> [TO DO]
Find every line containing "didn" in the records below and report the tally as a bare number.

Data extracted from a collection
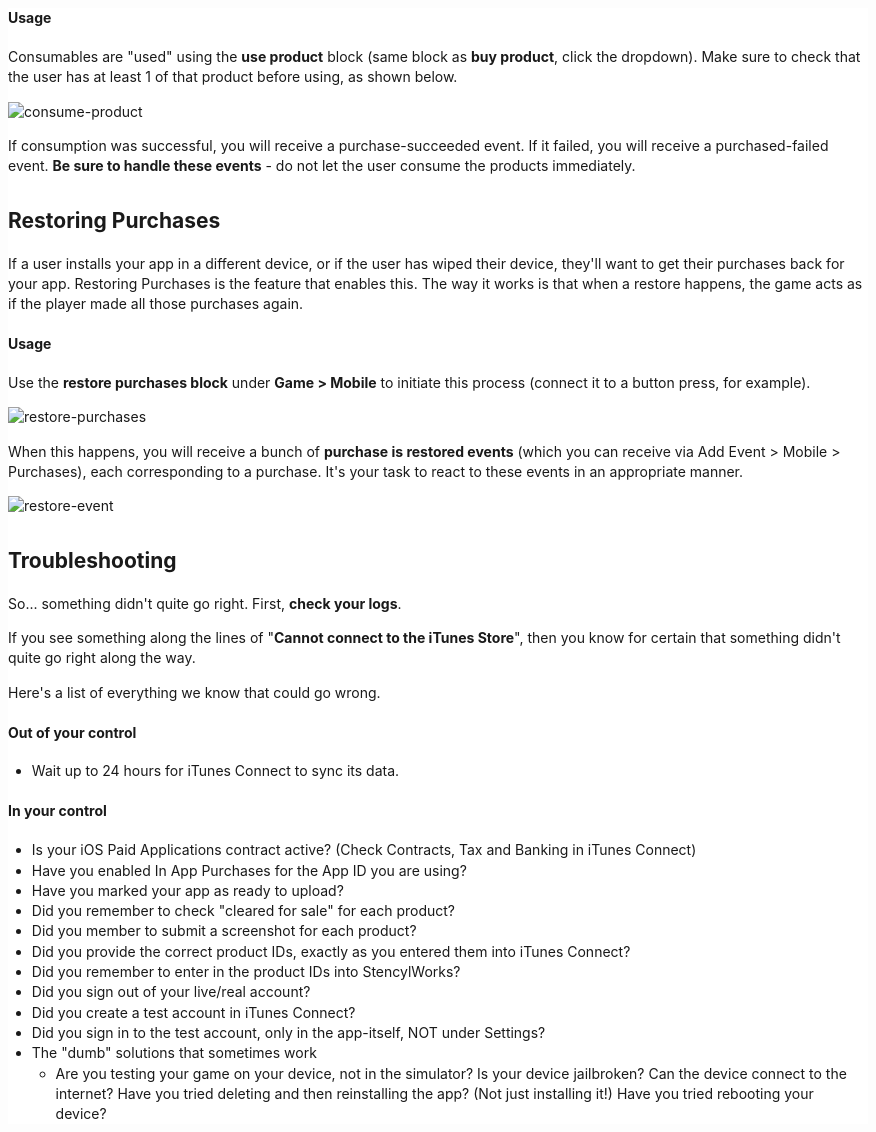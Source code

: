 #### Usage
Consumables are "used" using the **use product** block (same block as **buy product**, click the dropdown). Make sure to check that the user has at least 1 of that product before using, as shown below.

![consume-product](http://static.stencyl.com/pedia2/ch12/use.png)

If consumption was successful, you will receive a purchase-succeeded event. If it failed, you will receive a purchased-failed event. **Be sure to handle these events** - do not let the user consume the products immediately.
 

## Restoring Purchases

If a user installs your app in a different device, or if the user has wiped their device, they'll want to get their purchases back for your app. Restoring Purchases is the feature that enables this. The way it works is that when a restore happens, the game acts as if the player made all those purchases again.

#### Usage

Use the **restore purchases block** under **Game > Mobile** to initiate this process (connect it to a button press, for example).

![restore-purchases](http://static.stencyl.com/pedia2/ch12/restore-block.png)

When this happens, you will receive a bunch of **purchase is restored events** (which you can receive via Add Event > Mobile > Purchases), each corresponding to a purchase. It's your task to react to these events in an appropriate manner.

![restore-event](http://static.stencyl.com/pedia2/ch12/restore.png)


## Troubleshooting

So... something didn't quite go right. First, **check your logs**.

If you see something along the lines of "**Cannot connect to the iTunes Store**", then you know for certain that something didn't quite go right along the way.

Here's a list of everything we know that could go wrong.

#### Out of your control
* Wait up to 24 hours for iTunes Connect to sync its data.
 
#### In your control
* Is your iOS Paid Applications contract active? (Check Contracts, Tax and Banking in iTunes Connect)
* Have you enabled In App Purchases for the App ID you are using?
* Have you marked your app as ready to upload?
* Did you remember to check "cleared for sale" for each product?
* Did you member to submit a screenshot for each product?
* Did you provide the correct product IDs, exactly as you entered them into iTunes Connect?
* Did you remember to enter in the product IDs into StencylWorks?
* Did you sign out of your live/real account?
* Did you create a test account in iTunes Connect?
* Did you sign in to the test account, only in the app-itself, NOT under Settings?
* The "dumb" solutions that sometimes work
  * Are you testing your game on your device, not in the simulator?
  Is your device jailbroken?
  Can the device connect to the internet?
  Have you tried deleting and then reinstalling the app? (Not just installing it!)
  Have you tried rebooting your device?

> [TASK SOLUTION]
2